Everything’s happening like I’m watching a video at double speed. One minute I’m wrestling with my inappropriate attraction to my much-older boss. The next minute it seems like I’m having my morning coffee up on his roof deck, watching the bright trails of the kite surfers out on Pleasure Bay.

I always loved Boston, even the noise and the bars and the shouting matches that turned into fistfights out on the sidewalk about half the time. But here, still in Southie but a little removed from the fray, it’s pure luxury. The wind and the water and the fact that Mickey’s place is a whole detached house with plenty of windows and smooth pale wood floors, sleek countertops and everything is open and bright.

“This isn’t what I expected,” I told him the first time I saw it.

“What? You think I was gonna move to fuckin’ Beacon Hill?”
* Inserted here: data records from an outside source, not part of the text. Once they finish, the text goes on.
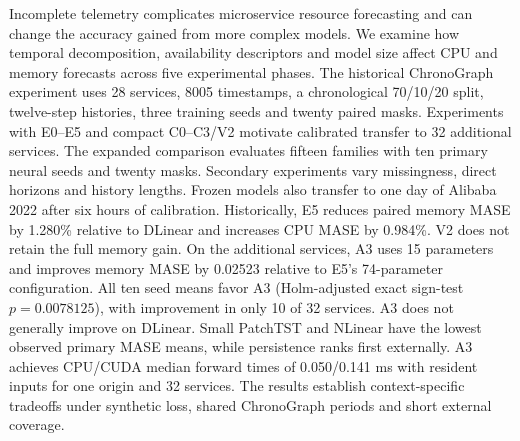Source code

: Incomplete telemetry complicates microservice resource forecasting and can change the accuracy gained from more complex models. We examine how temporal decomposition, availability descriptors and model size affect CPU and memory forecasts across five experimental phases. The historical ChronoGraph experiment uses 28 services, 8005 timestamps, a chronological 70/10/20 split, twelve-step histories, three training seeds and twenty paired masks. Experiments with E0--E5 and compact C0--C3/V2 motivate calibrated transfer to 32 additional services. The expanded comparison evaluates fifteen families with ten primary neural seeds and twenty masks. Secondary experiments vary missingness, direct horizons and history lengths. Frozen models also transfer to one day of Alibaba 2022 after six hours of calibration. Historically, E5 reduces paired memory MASE by 1.280\% relative to DLinear and increases CPU MASE by 0.984\%. V2 does not retain the full memory gain. On the additional services, A3 uses 15 parameters and improves memory MASE by 0.02523 relative to E5's 74-parameter configuration. All ten seed means favor A3 (Holm-adjusted exact sign-test $p=0.0078125$), with improvement in only 10 of 32 services. A3 does not generally improve on DLinear. Small PatchTST and NLinear have the lowest observed primary MASE means, while persistence ranks first externally. A3 achieves CPU/CUDA median forward times of 0.050/0.141 ms with resident inputs for one origin and 32 services. The results establish context-specific tradeoffs under synthetic loss, shared ChronoGraph periods and short external coverage.
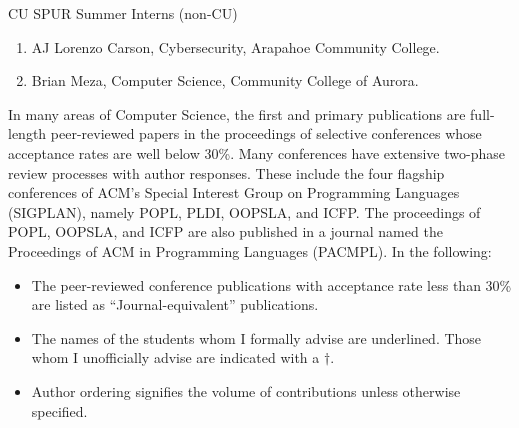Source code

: \documentclass{article}
\begin{document}
\noindent CU SPUR Summer Interns (non-CU)
\begin{enumerate}
  \item AJ Lorenzo Carson, Cybersecurity, Arapahoe Community College.
  \item Brian Meza, Computer Science, Community College of Aurora.
\end{enumerate}


\vspace{1em}
In many areas of Computer Science, the first and primary publications are
full-length peer-reviewed papers in the proceedings of selective
conferences whose acceptance rates are well below 30\%. Many conferences
have extensive two-phase review processes with author responses. These
include the four flagship conferences of ACM's Special Interest Group on
Programming Languages (SIGPLAN), namely POPL, PLDI, OOPSLA, and ICFP. The
proceedings of POPL, OOPSLA, and ICFP are also published in a journal named
the Proceedings of ACM in Programming Languages (PACMPL). In the following:
\begin{itemize}
  \item The peer-reviewed conference publications with acceptance rate less
  than 30\% are listed as ``Journal-equivalent'' publications.
  \item The names of the students whom I formally advise are underlined.
  Those whom I unofficially advise are indicated with a $\dag$.
  \item Author ordering signifies the volume of contributions unless
  otherwise specified.
\end{itemize}
 

\newcommand{\ugkaki}{\textbf{Gowtham Kaki}}
\newcommand{\bec}{Bor-Yuh Evan Chang}
\newcommand{\sj}{Suresh Jagannathan}

\vspace{1em}
\end{document}
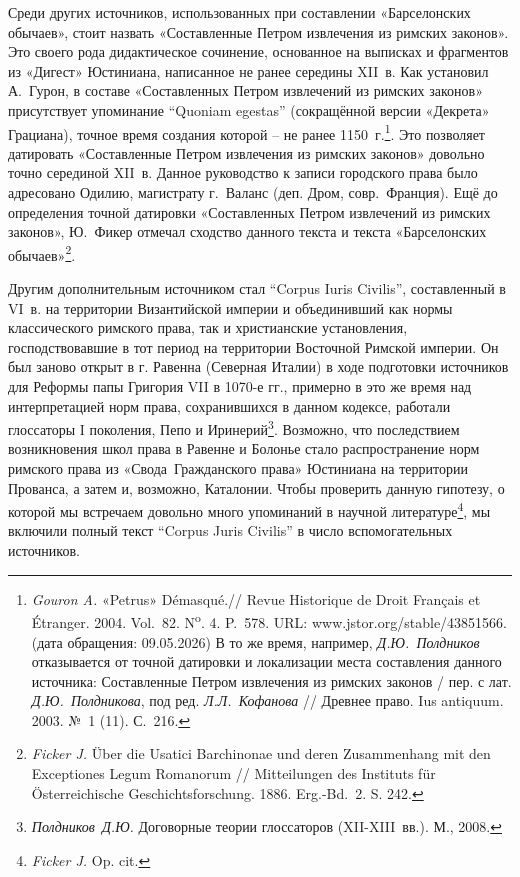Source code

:Среди других источников, использованных при составлении «Барселонских обычаев», стоит назвать «Составленные Петром извлечения из римских законов». Это своего рода дидактическое сочинение, основанное на выписках и фрагментов из «Дигест» Юстиниана, написанное не ранее середины XII~в. Как установил А.~Гурон, в составе «Составленных Петром извлечений из римских законов» присутствует упоминание “Quoniam egestas” (сокращённой версии «Декрета» Грациана), точное время создания которой -- не ранее 1150~г.\footnote{\emph{Gouron A. }«Petrus» Démasqué.// Revue Historique de Droit Français et Étranger. 2004. Vol.~82. N\textsuperscript{o}. 4. P.~578. URL: www.jstor.org/stable/43851566. (дата обращения: 09.05.2026) В то же время, например, \emph{Д.Ю.~Полдников} отказывается от точной датировки и локализации места составления данного источника: Составленные Петром извлечения из римских законов / пер. с лат. \emph{Д.Ю.~Полдникова}, под ред. \emph{Л.Л.~Кофанова} // Древнее право. Ius antiquum. 2003. №~1 (11). С.~216.}. Это позволяет датировать «Составленные Петром извлечения из римских законов» довольно точно серединой XII~в. Данное руководство к записи городского права было адресовано Одилию, магистрату г.~Валанс (деп. Дром, совр.~Франция). Ещё до определения точной датировки «Составленных Петром извлечений из римских законов», Ю.~Фикер отмечал сходство данного текста и текста «Барселонских обычаев»\footnote{\emph{Ficker J.} Über die Usatici Barchinonae und deren Zusammenhang mit den Exceptiones Legum Romanorum // Mitteilungen des Instituts für Österreichische Geschichtsforschung. 1886. Erg.-Bd.~2. S.\emph{ }242.}.

Другим дополнительным источником стал “Corpus Iuris Civilis”, составленный в VI~в. на территории Византийской империи и объединивший как нормы классического римского права, так и христианские установления, господствовавшие в тот период на территории Восточной Римской империи. Он был заново открыт в г. Равенна (Северная Италии) в ходе подготовки источников для Реформы папы Григория VII в 1070-е гг., примерно в это же время над интерпретацией норм права, сохранившихся в данном кодексе, работали глоссаторы I поколения, Пепо и Иринерий\footnote{\emph{Полдников~Д.Ю. }Договорные теории глоссаторов (XII-XIII~вв.). М., 2008.}. Возможно, что последствием возникновения школ права в Равенне и Болонье стало распространение норм римского права из «Свода~Гражданского права» Юстиниана на территории Прованса, а затем и, возможно, Каталонии. Чтобы проверить данную гипотезу, о которой мы встречаем довольно много упоминаний в научной литературе\footnote{\emph{Ficker J. }Op. cit.}, мы включили полный текст “Corpus Juris Civilis” в число вспомогательных источников.

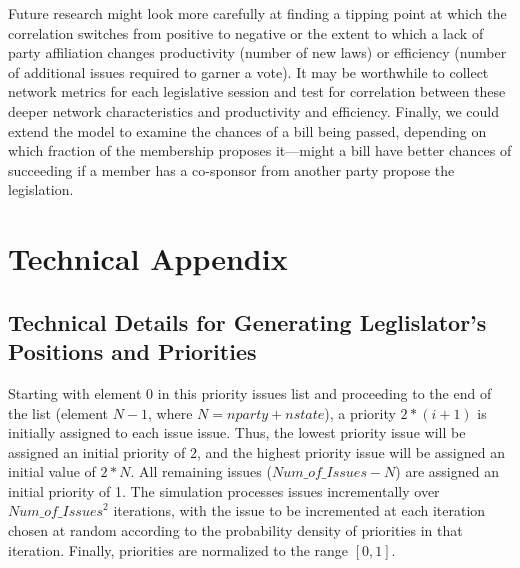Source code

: \documentclass[pdftex,12pt]{llncs}
\begin{document}
Future research might look more carefully at finding a tipping point at which the correlation switches from positive to negative or the extent to which a lack of party affiliation changes productivity (number of new laws) or efficiency (number of additional issues required to garner a vote). 
It may be worthwhile to collect network metrics for each legislative session and test for correlation between these deeper network characteristics and productivity and efficiency. 
Finally, we could extend the model to examine the chances of a bill being passed, depending on which fraction of the membership proposes it---might a bill have better chances of succeeding if a member has a co-sponsor from another party propose the legislation. 

\newpage
\appendix
\section*{Technical Appendix} 
\label{App:appendixA}

\subsection*{Technical Details for Generating Leglislator's Positions and Priorities}
 
Starting with element 0 in this priority issues list and proceeding to the end of the list (element $N-1$, where $N = nparty + nstate$), a priority $2*(i + 1)$ is initially assigned to each issue issue.  
Thus, the lowest priority issue will be assigned an initial priority of $2$, and the highest priority issue will be assigned an initial value of $2 * N$.  
All remaining issues ($Num\_of\_Issues - N$) are assigned an initial priority of 1.  
The simulation processes issues incrementally over ${Num\_of\_Issues}^2$ iterations, with the issue to be incremented at each iteration chosen at random according to the probability density of priorities in that iteration.  
Finally, priorities are normalized to the range $[0,1]$.
\end{document}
“I can’t imagine you leaving Southie behind, no. I just meant I thought it would be some huge mansion with dark colored walls and tons of woodwork. Imposing and manly and really old-fashioned.”

“My dad’s house was like that. I sold it after he passed away. It was always like being suffocated. It was stale in there, full ofstuff but it never felt like a home where you could relax, know what I mean?”

“Did Fiona the nanny not make it warm and fun?”

“Eh, she tried, but she went home to her own house and her own kids every night. I spent a lot of time in the kitchen growing up. The cook we had for a while was this guy named Jackson. He came from New Orleans, and he liked to talk. I’d hang out down there, help out when he’d teach me what to do, and just have somebody to talk to.”

“I’m surprised you don’t have a cook now,” I say.

“I eat out a lot. Or I cook for myself. I don’t mind it. When I think about it, the people who were kind to me when I was a kid, were people who worked for my dad. I don’t want to surround myself with people that are here just for a paycheck. I’d rather be on my own.”

“Well, I work for you, so I’m not sure if I belong here or not,” I say. Then I just lean my head against his arm because I actually know how good it feels to be here. I wouldn’t mind hearing him say that he wants me here all the time, that I look like I belong here or he wishes I didn’t work for him anymore. Anything, something to let me know that he feels it too. That this grew out of being a fling and became something a lot deeper. The truth is I’m not sure it ever was a fling.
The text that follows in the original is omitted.